Problem statement — For each record that follows, restate the text exactly and drop the pictures.

Entries supplied —
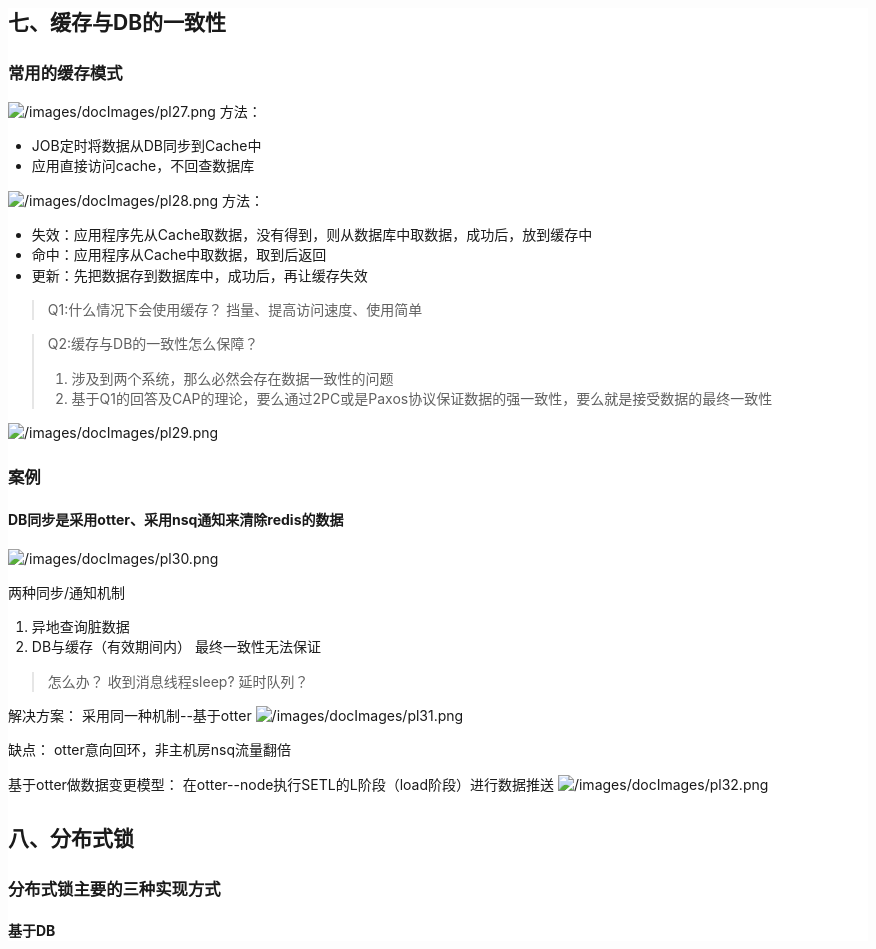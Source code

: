 ## 七、缓存与DB的一致性
### 常用的缓存模式
![/images/docImages/pl27.png](/images/docImages/pl27.png)
方法：
+ JOB定时将数据从DB同步到Cache中
+ 应用直接访问cache，不回查数据库

![/images/docImages/pl28.png](/images/docImages/pl28.png)
方法：
+ 失效：应用程序先从Cache取数据，没有得到，则从数据库中取数据，成功后，放到缓存中
+ 命中：应用程序从Cache中取数据，取到后返回
+ 更新：先把数据存到数据库中，成功后，再让缓存失效

>Q1:什么情况下会使用缓存？
> 挡量、提高访问速度、使用简单

>Q2:缓存与DB的一致性怎么保障？
> 1. 涉及到两个系统，那么必然会存在数据一致性的问题
> 2. 基于Q1的回答及CAP的理论，要么通过2PC或是Paxos协议保证数据的强一致性，要么就是接受数据的最终一致性

![/images/docImages/pl29.png](/images/docImages/pl29.png)
### 案例
#### DB同步是采用otter、采用nsq通知来清除redis的数据
![/images/docImages/pl30.png](/images/docImages/pl30.png)

两种同步/通知机制
1. 异地查询脏数据
2. DB与缓存（有效期间内）
最终一致性无法保证

> 怎么办？
> 收到消息线程sleep?
> 延时队列？

解决方案：
采用同一种机制--基于otter
![/images/docImages/pl31.png](/images/docImages/pl31.png)

缺点：
otter意向回环，非主机房nsq流量翻倍

基于otter做数据变更模型：
在otter--node执行SETL的L阶段（load阶段）进行数据推送
![/images/docImages/pl32.png](/images/docImages/pl32.png)
## 八、分布式锁
### 分布式锁主要的三种实现方式
#### 基于DB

Response to this exercise —
Source code

: ## 七、缓存与DB的一致性
### 常用的缓存模式
![/images/docImages/pl27.png](/images/docImages/pl27.png)
方法：
+ JOB定时将数据从DB同步到Cache中
+ 应用直接访问cache，不回查数据库

![/images/docImages/pl28.png](/images/docImages/pl28.png)
方法：
+ 失效：应用程序先从Cache取数据，没有得到，则从数据库中取数据，成功后，放到缓存中
+ 命中：应用程序从Cache中取数据，取到后返回
+ 更新：先把数据存到数据库中，成功后，再让缓存失效

>Q1:什么情况下会使用缓存？
> 挡量、提高访问速度、使用简单

>Q2:缓存与DB的一致性怎么保障？
> 1. 涉及到两个系统，那么必然会存在数据一致性的问题
> 2. 基于Q1的回答及CAP的理论，要么通过2PC或是Paxos协议保证数据的强一致性，要么就是接受数据的最终一致性

![/images/docImages/pl29.png](/images/docImages/pl29.png)
### 案例
#### DB同步是采用otter、采用nsq通知来清除redis的数据
![/images/docImages/pl30.png](/images/docImages/pl30.png)

两种同步/通知机制
1. 异地查询脏数据
2. DB与缓存（有效期间内）
最终一致性无法保证

> 怎么办？
> 收到消息线程sleep?
> 延时队列？

解决方案：
采用同一种机制--基于otter
![/images/docImages/pl31.png](/images/docImages/pl31.png)

缺点：
otter意向回环，非主机房nsq流量翻倍

基于otter做数据变更模型：
在otter--node执行SETL的L阶段（load阶段）进行数据推送
![/images/docImages/pl32.png](/images/docImages/pl32.png)
## 八、分布式锁
### 分布式锁主要的三种实现方式
#### 基于DB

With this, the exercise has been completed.